In 2017, the Government of Benin and the Hewlett Foundation engaged Camber Collective to analyze demand for family planning among youth, and develop a strategy to increase access to contraceptives across the country.
Social norms on reproductive health and sexuality, and access to family planning services, are deeply influenced by a society’s history, culture and access to resources. But family planning is also intimate and deeply personal. Women and men make decisions about when to have children as they navigate their social, emotional and relational lives, and pursue opportunities related to career, education, and community service. So, in order to support the government of Benin in developing country-level policy around reproductive health, Camber first wanted to take the time to deeply engage with youth, and better understand their hopes, plans for the futures, and challenges and joys in everyday life.
Working in partnership with the Laboratoire d’Etudes et de Recherche sur les Dynamiques Sociales et le Développement Local, Camber conducted a multi-faceted qualitative research with young men and women in rural and urban areas. The research combined a number of methodologies, and including focus groups, in-depth interviews and ethnographic observation. Through “photovoice” we asked participants to document their day-to-day lives with photography, generating rich visual data on their role models, ambitions, perspectives, and what matters to them.
This data generated a number of rich insights on youth’s experiences and needs around reproductive health. We learned, for instance, about young women’s aspirations and desire for family, interest in defying gender norms which limit women to the household, and frustration with a lack of work opportunities. We heard about how women seek information on reproductive health, receiving a myriad of diverse messages (from friends, family, peers, media, health workers) while trying to discern the truth of what will work best for them in their lives. We heard about how young women’s outlooks differ from their mothers, and how they are navigating a landscape of rapidly shifting social norms.
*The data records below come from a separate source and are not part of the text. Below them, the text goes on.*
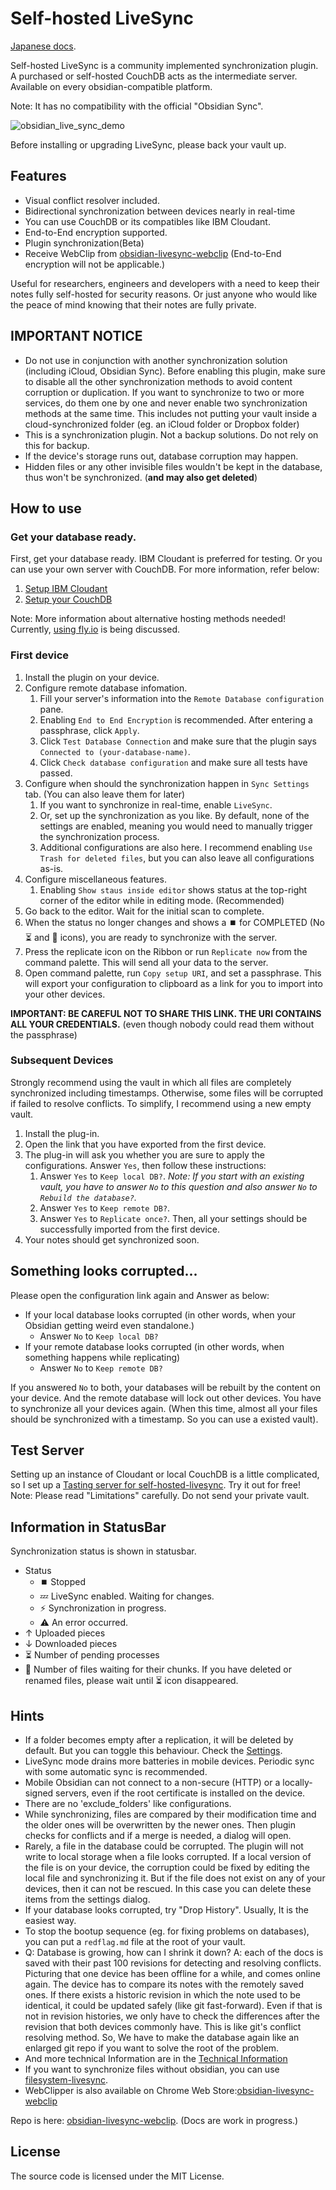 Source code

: # Self-hosted LiveSync

[Japanese docs](./README_ja.md).

Self-hosted LiveSync is a community implemented synchronization plugin.  
A purchased or self-hosted CouchDB acts as the intermediate server. Available on every obsidian-compatible platform.

Note: It has no compatibility with the official "Obsidian Sync".

![obsidian_live_sync_demo](https://user-images.githubusercontent.com/45774780/137355323-f57a8b09-abf2-4501-836c-8cb7d2ff24a3.gif)

Before installing or upgrading LiveSync, please back your vault up.

## Features

-   Visual conflict resolver included.
-   Bidirectional synchronization between devices nearly in real-time
-   You can use CouchDB or its compatibles like IBM Cloudant.
-   End-to-End encryption supported.
-   Plugin synchronization(Beta)
-   Receive WebClip from [obsidian-livesync-webclip](https://chrome.google.com/webstore/detail/obsidian-livesync-webclip/jfpaflmpckblieefkegjncjoceapakdf) (End-to-End encryption will not be applicable.)

Useful for researchers, engineers and developers with a need to keep their notes fully self-hosted for security reasons. Or just anyone who would like the peace of mind knowing that their notes are fully private. 

## IMPORTANT NOTICE

-   Do not use in conjunction with another synchronization solution (including iCloud, Obsidian Sync). Before enabling this plugin, make sure to disable all the other synchronization methods to avoid content corruption or duplication. If you want to synchronize to two or more services, do them one by one and never enable two synchronization methods at the same time.
    This includes not putting your vault inside a cloud-synchronized folder (eg. an iCloud folder or Dropbox folder)
-   This is a synchronization plugin. Not a backup solutions. Do not rely on this for backup.
-   If the device's storage runs out, database corruption may happen.
-   Hidden files or any other invisible files wouldn't be kept in the database, thus won't be synchronized. (**and may also get deleted**)

## How to use

### Get your database ready.

First, get your database ready. IBM Cloudant is preferred for testing. Or you can use your own server with CouchDB. For more information, refer below:
1. [Setup IBM Cloudant](docs/setup_cloudant.md)
2. [Setup your CouchDB](docs/setup_own_server.md)

Note: More information about alternative hosting methods needed! Currently, [using fly.io](https://github.com/vrtmrz/obsidian-livesync/discussions/85) is being discussed.

### First device

1. Install the plugin on your device.
2. Configure remote database infomation.
	1. Fill your server's information into the `Remote Database configuration` pane.
	2. Enabling `End to End Encryption` is recommended. After entering a passphrase, click `Apply`.
	3. Click `Test Database Connection` and make sure that the plugin says `Connected to (your-database-name)`.
	4. Click `Check database configuration` and make sure all tests have passed.
3. Configure when should the synchronization happen in `Sync Settings` tab. (You can also leave them for later)
	1. If you want to synchronize in real-time, enable `LiveSync`.
	2. Or, set up the synchronization as you like. By default, none of the settings are enabled, meaning you would need to manually trigger the synchronization process.
	3. Additional configurations are also here. I recommend enabling `Use Trash for deleted files`, but you can also leave all configurations as-is.
4. Configure miscellaneous features.
	1. Enabling `Show staus inside editor` shows status at the top-right corner of the editor while in editing mode. (Recommended)
5. Go back to the editor. Wait for the initial scan to complete.
6. When the status no longer changes and shows a ⏹️ for COMPLETED (No ⏳ and 🧩 icons), you are ready to synchronize with the server.
7. Press the replicate icon on the Ribbon or run `Replicate now` from the command palette. This will send all your data to the server.
8. Open command palette, run `Copy setup URI`, and set a passphrase. This will export your configuration to clipboard as a link for you to import into your other devices.

**IMPORTANT: BE CAREFUL NOT TO SHARE THIS LINK. THE URI CONTAINS ALL YOUR CREDENTIALS.** (even though nobody could read them without the passphrase)

### Subsequent Devices

<!-- what does this line mean? what is a timestamp? could this be too much unnecessary technical details? -->
Strongly recommend using the vault in which all files are completely synchronized including timestamps. Otherwise, some files will be corrupted if failed to resolve conflicts. To simplify, I recommend using a new empty vault.

1. Install the plug-in.
2. Open the link that you have exported from the first device.
3. The plug-in will ask you whether you are sure to apply the configurations. Answer `Yes`, then follow these instructions:
	1. Answer `Yes` to `Keep local DB?`.
		*Note: If you start with an existing vault, you have to answer `No` to this question and also answer `No` to `Rebuild the database?`.*
	2. Answer `Yes` to `Keep remote DB?`.
	3. Answer `Yes` to `Replicate once?`.
	Then, all your settings should be successfully imported from the first device.
4. Your notes should get synchronized soon.

## Something looks corrupted...

Please open the configuration link again and Answer as below:
- If your local database looks corrupted (in other words, when your Obsidian getting weird even standalone.)
	- Answer `No` to `Keep local DB?`
- If your remote database looks corrupted (in other words, when something happens while replicating)
	- Answer `No` to `Keep remote DB?`

If you answered `No` to both, your databases will be rebuilt by the content on your device. And the remote database will lock out other devices. You have to synchronize all your devices again. (When this time, almost all your files should be synchronized with a timestamp. So you can use a existed vault).

## Test Server

Setting up an instance of Cloudant or local CouchDB is a little complicated, so I set up a [Tasting server for self-hosted-livesync](https://olstaste.vrtmrz.net/). Try it out for free!  
Note: Please read "Limitations" carefully. Do not send your private vault.

## Information in StatusBar

Synchronization status is shown in statusbar.

-   Status
    -   ⏹️ Stopped
    -   💤 LiveSync enabled. Waiting for changes.
    -   ⚡️ Synchronization in progress.
    -   ⚠ An error occurred.
-   ↑ Uploaded pieces <!-- is a "piece" the same thing as a "chunk"? -->
-   ↓ Downloaded pieces
-   ⏳ Number of pending processes
-   🧩 Number of files waiting for their chunks.
If you have deleted or renamed files, please wait until ⏳ icon disappeared.


## Hints
-   If a folder becomes empty after a replication, it will be deleted by default. But you can toggle this behaviour. Check the [Settings](docs/settings.md).
-   LiveSync mode drains more batteries in mobile devices. Periodic sync with some automatic sync is recommended.
-   Mobile Obsidian can not connect to a non-secure (HTTP) or a locally-signed servers, even if the root certificate is installed on the device.
-   There are no 'exclude_folders' like configurations.
-   While synchronizing, files are compared by their modification time and the older ones will be overwritten by the newer ones. Then plugin checks for conflicts and if a merge is needed, a dialog will open.
-   Rarely, a file in the database could be corrupted. The plugin will not write to local storage when a file looks corrupted. If a local version of the file is on your device, the corruption could be fixed by editing the local file and synchronizing it. But if the file does not exist on any of your devices, then it can not be rescued. In this case you can delete these items from the settings dialog.
-   If your database looks corrupted, try "Drop History". Usually, It is the easiest way.
-   To stop the bootup sequence (eg. for fixing problems on databases), you can put a `redflag.md` file at the root of your vault.
-   Q: Database is growing, how can I shrink it down?
    A: each of the docs is saved with their past 100 revisions for detecting and resolving conflicts. Picturing that one device has been offline for a while, and comes online again. The device has to compare its notes with the remotely saved ones. If there exists a historic revision in which the note used to be identical, it could be updated safely (like git fast-forward). Even if that is not in revision histories, we only have to check the differences after the revision that both devices commonly have. This is like git's conflict resolving method. So, We have to make the database again like an enlarged git repo if you want to solve the root of the problem.
-   And more technical Information are in the [Technical Information](docs/tech_info.md)
-   If you want to synchronize files without obsidian, you can use [filesystem-livesync](https://github.com/vrtmrz/filesystem-livesync).
-   WebClipper is also available on Chrome Web Store:[obsidian-livesync-webclip](https://chrome.google.com/webstore/detail/obsidian-livesync-webclip/jfpaflmpckblieefkegjncjoceapakdf)

Repo is here: [obsidian-livesync-webclip](https://github.com/vrtmrz/obsidian-livesync-webclip). (Docs are work in progress.)

## License

The source code is licensed under the MIT License.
These qualitative insights gave us perspective on how young women are experiencing numerous pressures, working towards multiple ambitions, and how their interest in and access to family planning sits at the intersection of social, cultural and economic factors in their lives. Based on these insights, we crafted a quantitative survey which allowed us to understand how these dynamics play out and impact family planning at a population level. We worked collaboratively with the government of Benin, and with local youth organizers, to develop a strategy for improving youth access to family planning, and a communications plan to promote family planning in terms that resonate with young women and meet their needs.